Separate Presentation from Content – The Web

Back in the day (i.e. the 1990’s) I managed a web site for an educational institution here in the United States. When you do that you of course have all of the usual concerns about having as good design, gathering and presenting all of the information needed by all of your audiences, and so on. But one thing that people don’t always think about is accessibility. In the U.S. there is a law called the Americans with Disabilities Act that says that any organization that receives federal funds must make its facilities accessible. Now I personally would have wanted the site accessible even without a law, but as a practical matter it really helps to have a law when you are dealing with your own executive leadership who might question why you are putting so much effort into something that does not seem apparent when you look at the site.

Achieving accessibility required investigation and learning some things. And one of the most profound things I learned had to do with the separation of presentation from  content. What this means is that the actual information you are presenting should be independent of the way the information is presented. In the simplest case, this means that a poem should have the same meaning whether it is typed out or hand-written. And when I say it that way you might respond “Well of course, what difference does that make?” And yet, there is an issue here which anyone trained in graphic design would see right away. We use visual cues all of the time to signal something about the meaning of text. For instance, the book I am reading right now has chapters. How do I know when a new chapter occurs? Well, the previous chapter tends to end with the text not filling the page, that is clue number one. So when I see a page with text only going half-way down, and all of the rest of the page blank, I infer that the chapter is ending, and I would anticipate a new chapter beginning on the next page. And if that next page has a line at the top that is separated from the rest of the text, is in a larger font, and is in a bold font, that will confirm that a new chapter has begun. And within the chapters this particular book (right now I am reading Don Tapscott’s book Wikinomics) there are sub-sections, but they are clearly marked by separate lines, bold fonts, etc. This is an example of a visual language that is communicating information that is not in the raw text. Another example of this is the use of italics to provide a sense of emphasis to a word or phrase within a piece of text. In my teaching days I used to point out that italics were an author’s way of saying “Pay attention, this is important!” And again the point is that this is actual information that is being communicated not through the raw text itself, but through the presentation of the text.
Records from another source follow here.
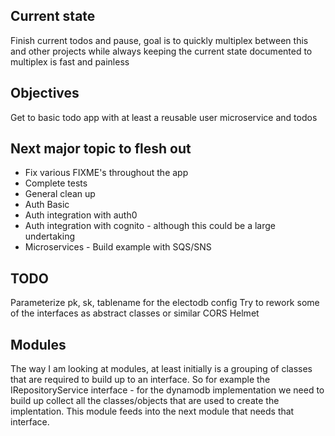 ## Current state
Finish current todos and pause, goal is to quickly multiplex between this and other projects while always keeping the current state documented to multiplex is fast and painless

## Objectives
Get to basic todo app with at least a reusable user microservice and todos 

## Next major topic to flesh out

* Fix various FIXME's throughout the app
* Complete tests
* General clean up
* Auth Basic
* Auth integration with auth0
* Auth integration with cognito - although this could be a large undertaking
* Microservices - Build example with SQS/SNS

## TODO

Parameterize pk, sk, tablename for the electodb config
Try to rework some of the interfaces as abstract classes or similar
CORS
Helmet


## Modules

The way I am looking at modules, at least initially is a grouping of classes that are required to build up to an interface.  So for example the IRepositoryService interface - for the dynamodb implementation we need to build up collect all the classes/objects that are used to create the implentation.  This module feeds into the next module that needs that interface.
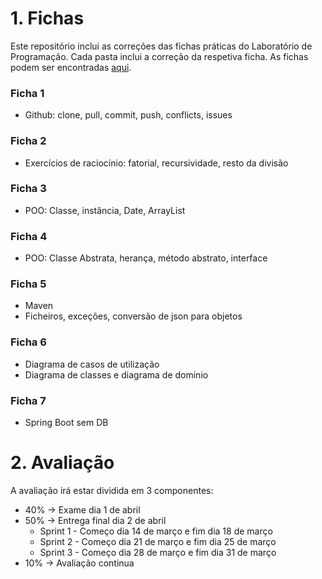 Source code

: # 1. Fichas

Este repositório inclui as correções das fichas práticas do Laboratório de Programação. Cada pasta inclui a correção da respetiva ficha. As fichas podem ser encontradas [aqui](https://uporto-my.sharepoint.com/:f:/g/personal/up202003557_up_pt/EnR8LE2dG6VEvlpe3QuZ2usBHUpMFyjq5A2oDr1lCv03fA).

### Ficha 1
- Github: clone, pull, commit, push, conflicts, issues 

### Ficha 2
- Exercícios de raciocínio: fatorial, recursividade, resto da divisão


### Ficha 3
- POO: Classe, instância, Date, ArrayList


### Ficha 4
- POO: Classe Abstrata, herança, método abstrato, interface


### Ficha 5
- Maven
- Ficheiros, exceções, conversão de json para objetos

### Ficha 6
- Diagrama de casos de utilização
- Diagrama de classes e diagrama de dominio

### Ficha 7
- Spring Boot sem DB



# 2. Avaliação

A avaliação irá estar dividida em 3 componentes:
- 40% -> Exame dia 1 de abril
- 50% -> Entrega final dia 2 de abril
    - Sprint 1 - Começo dia 14 de março e fim dia 18 de março
    - Sprint 2 - Começo dia 21 de março e fim dia 25 de março
    - Sprint 3 - Começo dia 28 de março e fim dia 31 de março
- 10% -> Avaliação continua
In the world of print this works pretty well. Talented graphic designers can use the tools of visual presentation to create compelling content that informs and entertains us. And yet the World Wide Web Consortium (aka W3C)  has said this visual language should not be used this way. Why is that? Well, as I said earlier there is that accessibility issue. Using the visual appearance of text to communicate meaning is going to leave out one large group, the visually impaired. But in fact the issue is even deeper than that. Web content needs to be interpreted and displayed in a variety of ways. For instance, you might be looking at this page with a large monitor, like my 25″ desktop monitor. Or you might be looking at it on a 12″ laptop. Or on a 7″ tablet, or a 4″ phone. This poses a problem for those talented graphic designers that they don’t encounter in print production where the dimensions of the product are fixed.
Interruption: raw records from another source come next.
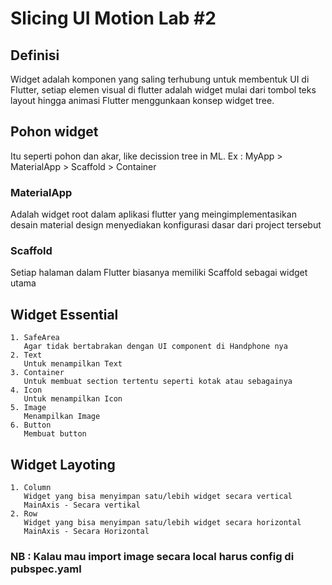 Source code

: # Slicing UI Motion Lab #2

## Definisi

Widget adalah komponen yang saling terhubung untuk membentuk UI di Flutter, setiap elemen visual di flutter adalah widget mulai dari tombol teks layout hingga animasi Flutter menggunkaan konsep widget tree.

## Pohon widget

Itu seperti pohon dan akar, like decission tree in ML.
Ex : MyApp > MaterialApp > Scaffold > Container

### MaterialApp

Adalah widget root dalam aplikasi flutter yang meingimplementasikan desain material design menyediakan konfigurasi dasar dari project tersebut

### Scaffold

Setiap halaman dalam Flutter biasanya memiliki Scaffold sebagai widget utama

## Widget Essential

    1. SafeArea
       Agar tidak bertabrakan dengan UI component di Handphone nya
    2. Text
       Untuk menampilkan Text
    3. Container
       Untuk membuat section tertentu seperti kotak atau sebagainya
    4. Icon
       Untuk menampilkan Icon
    5. Image
       Menampilkan Image
    6. Button
       Membuat button

## Widget Layoting

    1. Column
       Widget yang bisa menyimpan satu/lebih widget secara vertical
       MainAxis - Secara vertikal
    2. Row
       Widget yang bisa menyimpan satu/lebih widget secara horizontal
       MainAxis - Secara Horizontal

### NB : Kalau mau import image secara local harus config di pubspec.yaml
But that is not all. People are not the only ones who need to access and understand this data. Every day I expect every person reading this post uses a search engine of some kind (I like Google) to find Web pages. This is done using software to “read” the page and abstract from it the basic ideas of what the page is about. This is a specific case of the more general case of machine reading. Another example is software that turns text to speech, which originally was developed to assist the visually impaired, but which is now becoming even more broadly applicable. For instance we are starting to use software to take electronic texts and turn them into spoken word for people whose vision is fine. As an example, you might want to listen to a book you have while driving, while doing housework, or during any task where your vision needs to be freed up. This is addressed in a good article at the Universal Usability web site.
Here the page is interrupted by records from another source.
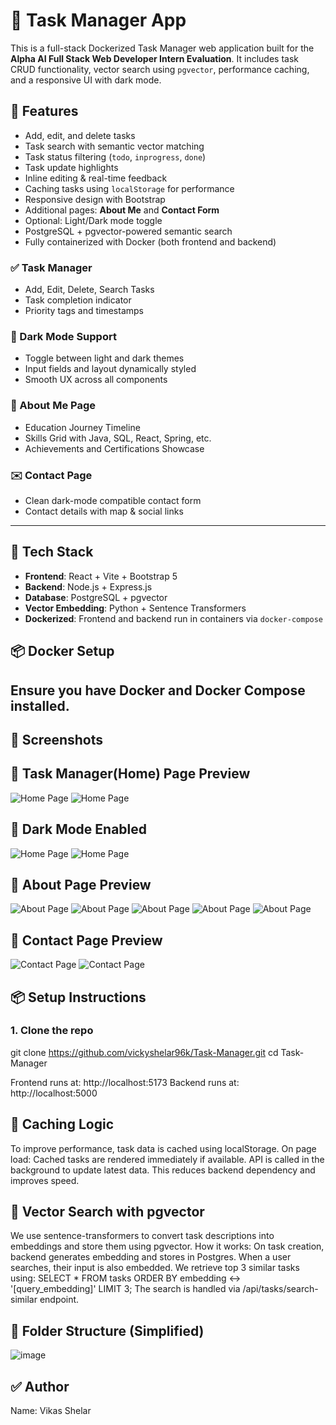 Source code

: # 📝 Task Manager App

This is a full-stack Dockerized Task Manager web application built for the **Alpha AI Full Stack Web Developer Intern Evaluation**. It includes task CRUD functionality, vector search using `pgvector`, performance caching, and a responsive UI with dark mode.
## 🚀 Features

- Add, edit, and delete tasks
- Task search with semantic vector matching
- Task status filtering (`todo`, `inprogress`, `done`)
- Task update highlights
- Inline editing & real-time feedback
- Caching tasks using `localStorage` for performance
- Responsive design with Bootstrap
- Additional pages: **About Me** and **Contact Form**
- Optional: Light/Dark mode toggle
- PostgreSQL + pgvector-powered semantic search
- Fully containerized with Docker (both frontend and backend)

### ✅ Task Manager
- Add, Edit, Delete, Search Tasks
- Task completion indicator
- Priority tags and timestamps

### 🎨 Dark Mode Support
- Toggle between light and dark themes
- Input fields and layout dynamically styled
- Smooth UX across all components

### 👤 About Me Page
- Education Journey Timeline
- Skills Grid with Java, SQL, React, Spring, etc.
- Achievements and Certifications Showcase

### ✉️ Contact Page
- Clean dark-mode compatible contact form
- Contact details with map & social links
---

## 🧰 Tech Stack

- **Frontend**: React + Vite + Bootstrap 5
- **Backend**: Node.js + Express.js
- **Database**: PostgreSQL + pgvector
- **Vector Embedding**: Python + Sentence Transformers
- **Dockerized**: Frontend and backend run in containers via `docker-compose`

## 📦 Docker Setup

Ensure you have Docker and Docker Compose installed.
---
## 📸 Screenshots
## 📸 Task Manager(Home) Page Preview
![Home Page](./assets/HomePage1_Light_Mode)
![Home Page](./assets/HomePage2_Light_Mode)
## 📸 Dark Mode Enabled
![Home Page](./assets/HomePage_Dark_Mode_1)
![Home Page](./assets/HomePage_Dark_Mode_2)

## 📸 About Page Preview
![About Page](./assets/About_Me_Page1.jpg)
![About Page](./assets/About_Me_Page2.jpg)
![About Page](./assets/About_Me_Page3.jpg)
![About Page](./assets/About_Me_Page4.jpg)
![About Page](./assets/About_Me_Page5.jpg)

## 📸 Contact Page Preview
![Contact Page](./assets/Contact_Page_1.jpg)
![Contact Page](./assets/Contact_Page_2.jpg)

## 📦 Setup Instructions

### 1. Clone the repo
git clone https://github.com/vickyshelar96k/Task-Manager.git
cd Task-Manager

Frontend runs at: http://localhost:5173
Backend runs at: http://localhost:5000

## 🚀 Caching Logic
To improve performance, task data is cached using localStorage.
On page load:
Cached tasks are rendered immediately if available.
API is called in the background to update latest data.
This reduces backend dependency and improves speed.

## 🤖 Vector Search with pgvector
We use sentence-transformers to convert task descriptions into embeddings and store them using pgvector.
How it works:
On task creation, backend generates embedding and stores in Postgres.
When a user searches, their input is also embedded.
We retrieve top 3 similar tasks using:
    SELECT * FROM tasks
    ORDER BY embedding <-> '[query_embedding]'
    LIMIT 3;
The search is handled via /api/tasks/search-similar endpoint.

## 📂 Folder Structure (Simplified)
![image](https://github.com/user-attachments/assets/3ba2b204-16b7-406c-85fc-5f7c8fa94a46)



## ✅ Author
Name: Vikas Shelar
Jakob Nielsen, in his classic text Designing Web Usability (New  Riders, 1999) talks about this in terms of what he calls semantic encoding. By this he means encoding the text in terms of what it means and how it functions  within the document, not in terms of how it will look. So to Nielsen it would be very wrong to take the title of your page and place tags that make the font bigger and bolder as a way saying “This is the title”. Instead, we should us a tag called <H1> that directly communicates “This is the title of the page.”  And the benefit of doing it this way is that any person or device that accesses this page will unambiguously know what the title is because it has been properly tagged. Screen readers for the visually impaired, text-to-voice software, search engine “spiders”, it doesn’t matter, all will now exactly what the page title is by the proper tag.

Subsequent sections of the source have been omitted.